Orestes. The finding will save your life and make the past .
. . unchangeable.”
I thanked her for her healing and her oracle, and she
gave me one last gift – her knowledge.
“Although now you may regret your blood,” she said,
“remember that you are the son of a bard. There is power in
all words, and in yours especially.”
It was just more puzzlement.
We climbed, Mother and I, into the sled, moving
quickly over thick ice on our way back to the cottage.
Mother slept, and I guided the dogs and looked into the
cloudless skies, where Solinari and Lunitari tilted across the
heavens. Between them somewhere rode the black abscess
of Nuitari, though I could not see it.
The black moon was like the past: an absence waiting to
be filled. And looking on the skies, the four big dogs
grumbling and snorting as they drew us within sight of the
cottage, I began to understand my scars and my inheritance.
*****
Frantically, as I gathered my clothing in the cottage,
Mother told me more: that my grandfather, Pyrrhus Alecto
was no villain. He had kept the Solamnic Oath, had fallen in
the Seventh Rebellion of Caergoth, in the two hundred and
fiftieth year since the Cataclysm. She showed me the oldest
poem, the one that Arion had taken and transformed. The
old parchment was eloquent. I read it aloud:
“Lord Pyrrhus Alecto
light of the coast
arm of Caergoth
father to dreaming
fell to the peasants
in the time of the Rending
fell in the vanguard
of his glittering armies
and over his lapsing eye
wheeled constellations
the scale of Hiddukel
riding west to the garrisoned city.
“And that was all?” I asked. “All of this trouble over a
poem?” I hated poetry.
I gave voice to her answer as she held forth rapidly, as
the words slipped from her fingers into my breath and
voice. “No, Trugon, not over that, over the other one.”

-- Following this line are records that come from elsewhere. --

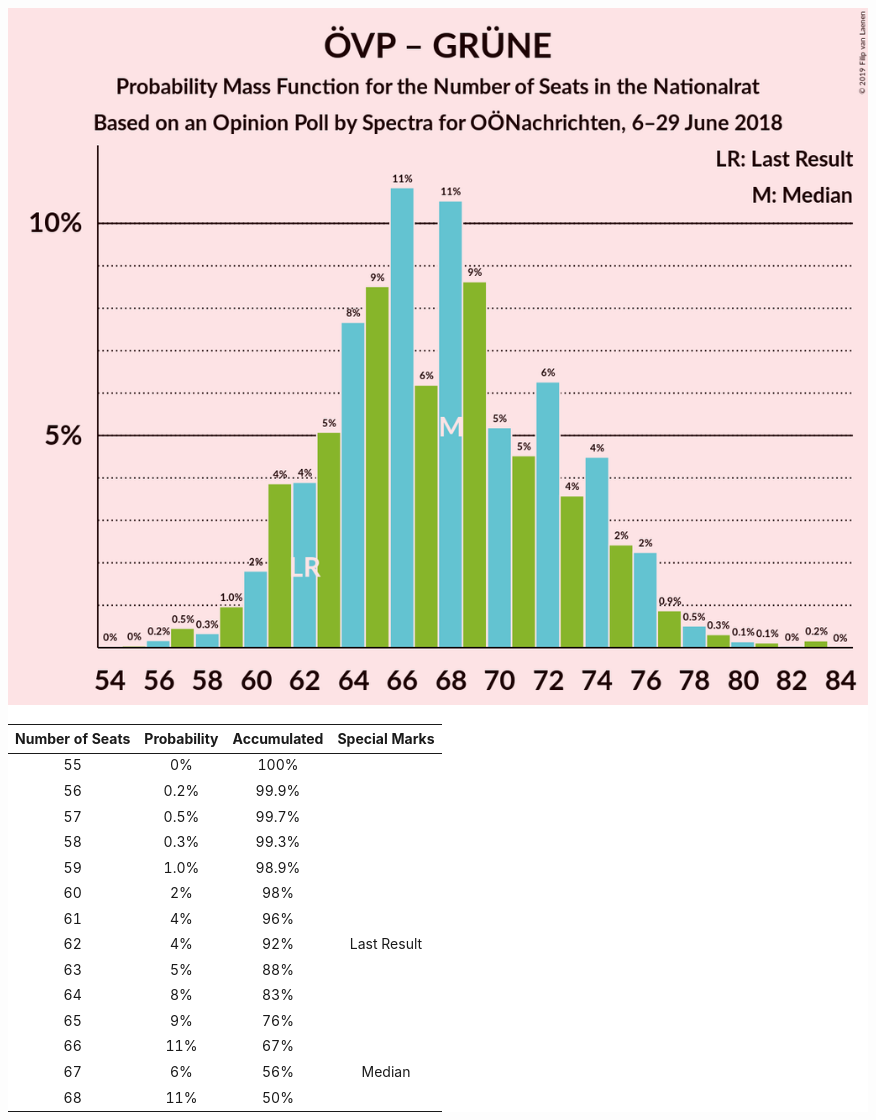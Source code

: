 ![Graph with seats probability mass function not yet produced](2018-06-29-Spectra-coalitions-seats-pmf-övp–grüne.png "Seats Probability Mass Function")

| Number of Seats | Probability | Accumulated | Special Marks |
|:---------------:|:-----------:|:-----------:|:-------------:|
| 55 | 0% | 100% |  |
| 56 | 0.2% | 99.9% |  |
| 57 | 0.5% | 99.7% |  |
| 58 | 0.3% | 99.3% |  |
| 59 | 1.0% | 98.9% |  |
| 60 | 2% | 98% |  |
| 61 | 4% | 96% |  |
| 62 | 4% | 92% | Last Result |
| 63 | 5% | 88% |  |
| 64 | 8% | 83% |  |
| 65 | 9% | 76% |  |
| 66 | 11% | 67% |  |
| 67 | 6% | 56% | Median |
| 68 | 11% | 50% |  |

She did not know the words of the other poem. She had
not even seen or heard it. It was the poem of trouble, she
insisted, crouching nervously by the door of our cottage. It
was the poem that Father . . .
“Changed?”
She nodded, moving toward Father’s old strongbox.
“Then Father lied as well as betrayed?”
Mother shook her head, brushed her hair back. She
opened the strongbox.
I knew what was inside. Three books, a penny whistle,
a damaged harp. I had never asked to see them. I hated
poetry.
Mother held up one of the books.
It was the story of the times since the Rending, since
the world had opened under Istar. The work of the bard
Arion, it was, but more. It was his words and the words of
others before him: remote names like Gwion and Henricus
and Naso, out of the time when Solamnia was in confusion.
The book was battered, its leather spine scratched and
cracked. As Mother held it out to me, it opened by nature to
a page near its end, as though use and care had trained it to
fall at the same spot, to the same lines.
She gestured that the lines were in Father’s hand.
Indeed, the whole book was in Father’s hand, for neither
Arion nor any of the bards before him had written down
their songs and tales, preferring to pass them on to a
listening apprentice, storing their songs in the long
dreaming vaults of their memories. But Father thought he
was heirless and alone, and had written them all – every
poem and song and lay, from the edicts to the first shaking
of the city, down through the dark years unto this time. A
dozen lines or so of one verse he had worried over,
scratched out, revised, and replaced, only to go back to the
first version, to his first choice of wording.
I mouthed the lines, then read them aloud:
“DOWN IN THE ARM OF CAERGOTH HE RODE:
PYRRHUS ALECTO, THE KNIGHT ON THE NIGHT OF BETRAYALS.
WHEN A FIREBRAND OF BURNING HAD CLOUDED THE
STRAITS OF HYLO.
LIKE OIL ON WATER, HE SOOTHED THE IGNITED COUNTRY.